Source texts of formatted documents
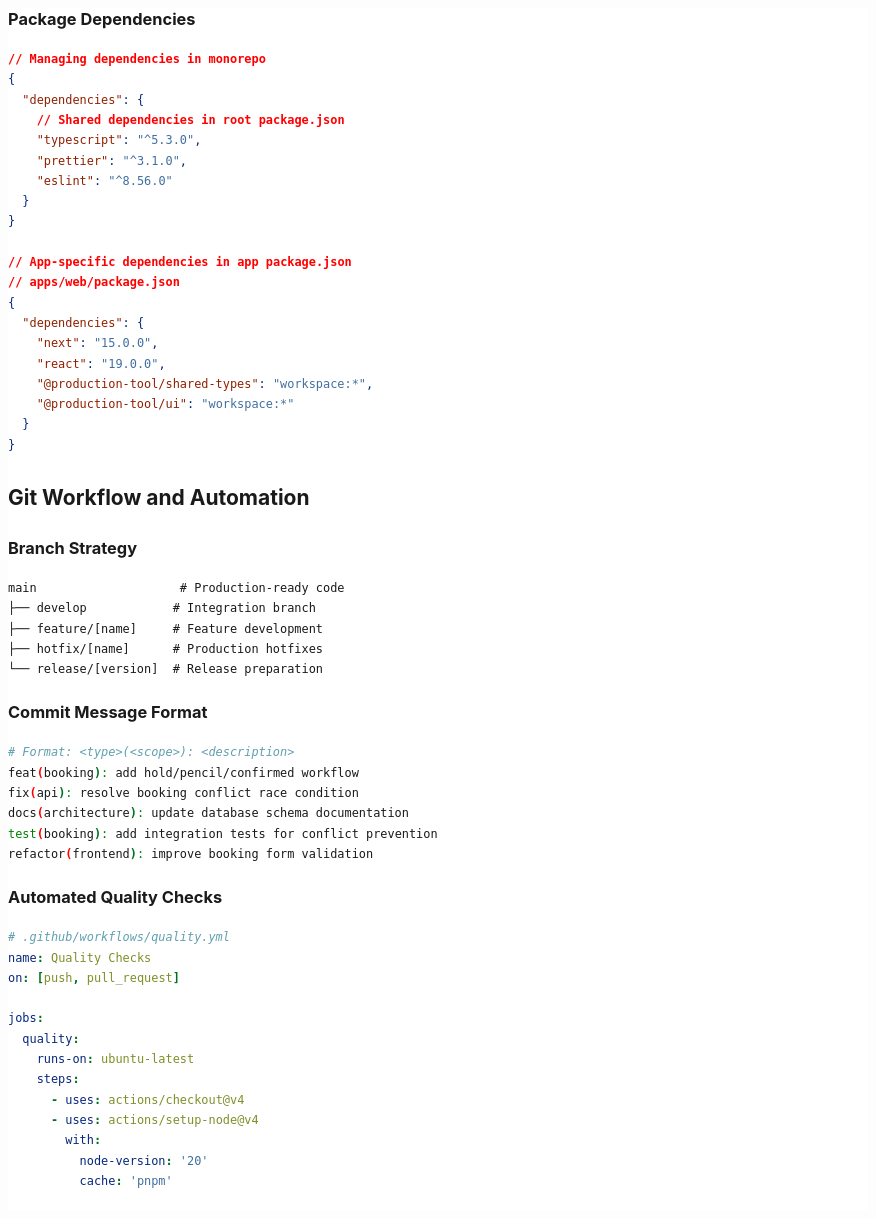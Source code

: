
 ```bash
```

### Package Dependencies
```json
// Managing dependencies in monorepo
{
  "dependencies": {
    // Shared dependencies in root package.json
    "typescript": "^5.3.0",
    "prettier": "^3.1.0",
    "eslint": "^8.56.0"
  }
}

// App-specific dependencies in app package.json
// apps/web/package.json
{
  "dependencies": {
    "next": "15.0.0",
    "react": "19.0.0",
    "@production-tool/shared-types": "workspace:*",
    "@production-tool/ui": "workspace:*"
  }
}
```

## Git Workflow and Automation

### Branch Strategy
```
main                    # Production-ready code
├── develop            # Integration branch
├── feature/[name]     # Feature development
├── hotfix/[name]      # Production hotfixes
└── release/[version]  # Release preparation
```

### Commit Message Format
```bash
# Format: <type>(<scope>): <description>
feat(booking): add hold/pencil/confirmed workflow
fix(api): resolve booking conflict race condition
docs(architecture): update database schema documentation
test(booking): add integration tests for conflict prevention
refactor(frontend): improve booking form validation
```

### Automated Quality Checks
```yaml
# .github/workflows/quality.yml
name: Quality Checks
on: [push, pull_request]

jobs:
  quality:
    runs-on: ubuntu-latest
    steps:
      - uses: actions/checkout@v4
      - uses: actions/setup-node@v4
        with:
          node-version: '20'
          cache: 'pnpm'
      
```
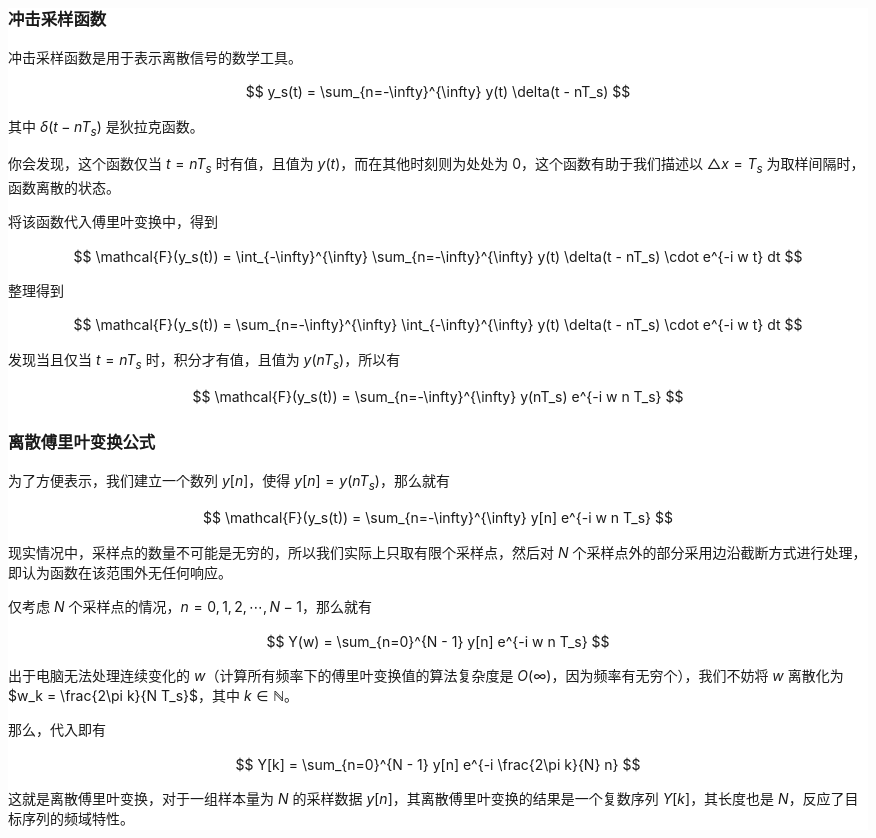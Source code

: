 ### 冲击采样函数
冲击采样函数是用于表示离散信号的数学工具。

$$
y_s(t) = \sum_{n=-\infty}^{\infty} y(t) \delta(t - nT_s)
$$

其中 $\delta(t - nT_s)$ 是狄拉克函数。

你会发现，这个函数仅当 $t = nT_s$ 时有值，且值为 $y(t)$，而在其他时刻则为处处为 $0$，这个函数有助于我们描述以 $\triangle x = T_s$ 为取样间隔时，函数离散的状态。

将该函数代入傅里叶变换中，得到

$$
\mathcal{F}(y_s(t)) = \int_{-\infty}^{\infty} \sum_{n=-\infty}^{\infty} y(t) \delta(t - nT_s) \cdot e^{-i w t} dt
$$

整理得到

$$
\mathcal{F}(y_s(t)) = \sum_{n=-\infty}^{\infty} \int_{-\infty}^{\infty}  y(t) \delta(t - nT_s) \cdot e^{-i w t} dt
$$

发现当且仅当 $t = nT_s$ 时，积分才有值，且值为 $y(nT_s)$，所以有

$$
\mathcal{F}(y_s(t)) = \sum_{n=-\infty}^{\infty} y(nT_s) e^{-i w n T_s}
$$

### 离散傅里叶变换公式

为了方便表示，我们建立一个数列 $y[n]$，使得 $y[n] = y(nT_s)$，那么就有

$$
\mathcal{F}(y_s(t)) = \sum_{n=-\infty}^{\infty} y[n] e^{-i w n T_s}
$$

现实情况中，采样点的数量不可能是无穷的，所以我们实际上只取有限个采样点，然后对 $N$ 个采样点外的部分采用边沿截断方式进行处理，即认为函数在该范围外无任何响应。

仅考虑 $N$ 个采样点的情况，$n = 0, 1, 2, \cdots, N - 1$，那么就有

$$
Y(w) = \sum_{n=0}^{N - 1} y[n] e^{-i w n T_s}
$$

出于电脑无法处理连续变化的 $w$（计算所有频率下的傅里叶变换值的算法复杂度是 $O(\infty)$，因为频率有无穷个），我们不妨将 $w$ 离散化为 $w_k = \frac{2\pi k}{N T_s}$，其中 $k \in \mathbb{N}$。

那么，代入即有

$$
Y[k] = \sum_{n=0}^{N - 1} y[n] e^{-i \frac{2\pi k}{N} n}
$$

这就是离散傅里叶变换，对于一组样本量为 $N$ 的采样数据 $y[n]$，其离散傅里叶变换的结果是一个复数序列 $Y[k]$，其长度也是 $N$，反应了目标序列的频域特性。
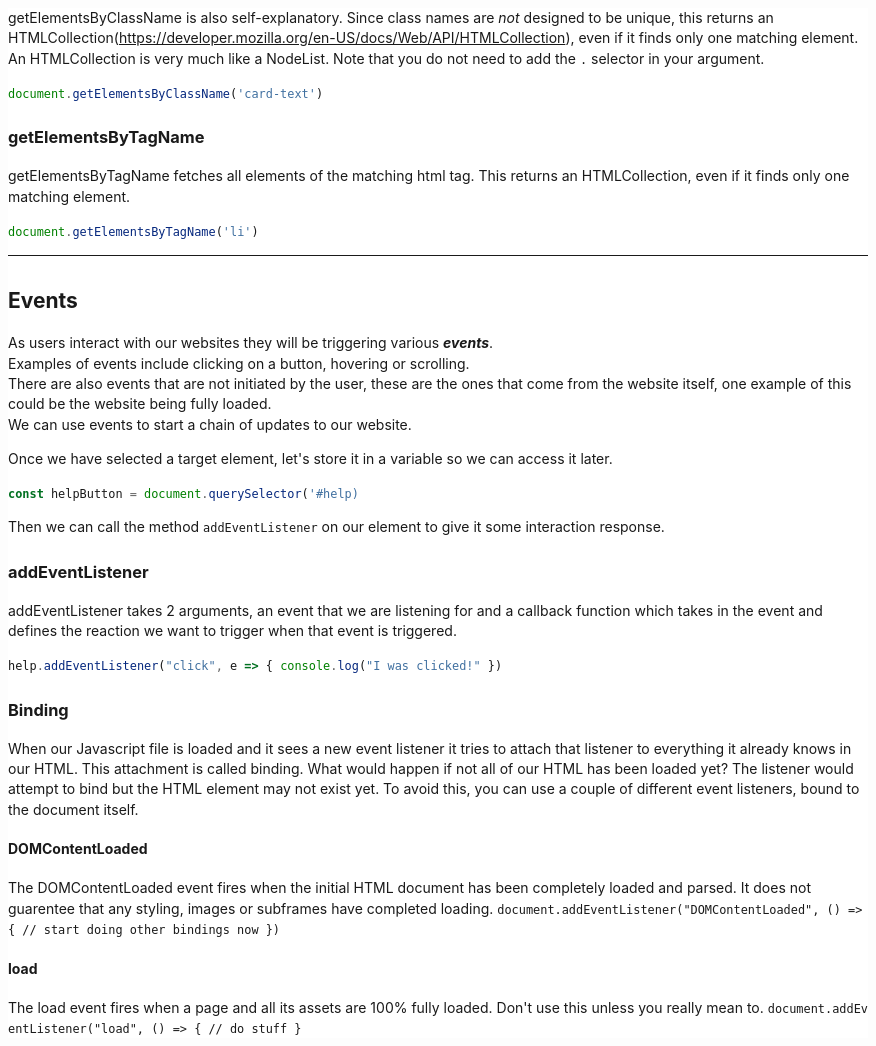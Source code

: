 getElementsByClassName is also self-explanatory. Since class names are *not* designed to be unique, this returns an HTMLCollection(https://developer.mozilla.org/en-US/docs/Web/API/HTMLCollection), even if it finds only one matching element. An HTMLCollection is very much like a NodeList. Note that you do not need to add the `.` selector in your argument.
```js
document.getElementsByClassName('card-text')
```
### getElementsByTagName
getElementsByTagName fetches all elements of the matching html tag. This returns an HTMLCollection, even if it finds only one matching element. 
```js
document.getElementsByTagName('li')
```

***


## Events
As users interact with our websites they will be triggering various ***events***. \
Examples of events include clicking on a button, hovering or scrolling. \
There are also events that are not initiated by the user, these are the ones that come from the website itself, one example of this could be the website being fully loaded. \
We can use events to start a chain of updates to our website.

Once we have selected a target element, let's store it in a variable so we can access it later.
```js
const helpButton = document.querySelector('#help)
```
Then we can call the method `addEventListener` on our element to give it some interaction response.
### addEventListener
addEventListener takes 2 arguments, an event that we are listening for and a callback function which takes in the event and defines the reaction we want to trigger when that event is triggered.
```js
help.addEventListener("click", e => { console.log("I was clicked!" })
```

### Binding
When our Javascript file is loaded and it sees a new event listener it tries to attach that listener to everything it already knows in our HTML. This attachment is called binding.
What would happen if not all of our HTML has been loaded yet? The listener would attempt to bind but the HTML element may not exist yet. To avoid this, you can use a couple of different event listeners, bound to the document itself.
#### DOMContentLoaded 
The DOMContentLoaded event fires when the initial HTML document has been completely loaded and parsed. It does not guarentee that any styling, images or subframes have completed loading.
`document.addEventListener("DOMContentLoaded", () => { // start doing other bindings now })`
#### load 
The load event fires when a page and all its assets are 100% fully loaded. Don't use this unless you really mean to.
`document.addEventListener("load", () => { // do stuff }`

Instructions to follow:
Go line by line through the data, copying each one that contains the word "booking".

Solution for this exercise:
feat(booking): add hold/pencil/confirmed workflow
fix(api): resolve booking conflict race condition
test(booking): add integration tests for conflict prevention
refactor(frontend): improve booking form validation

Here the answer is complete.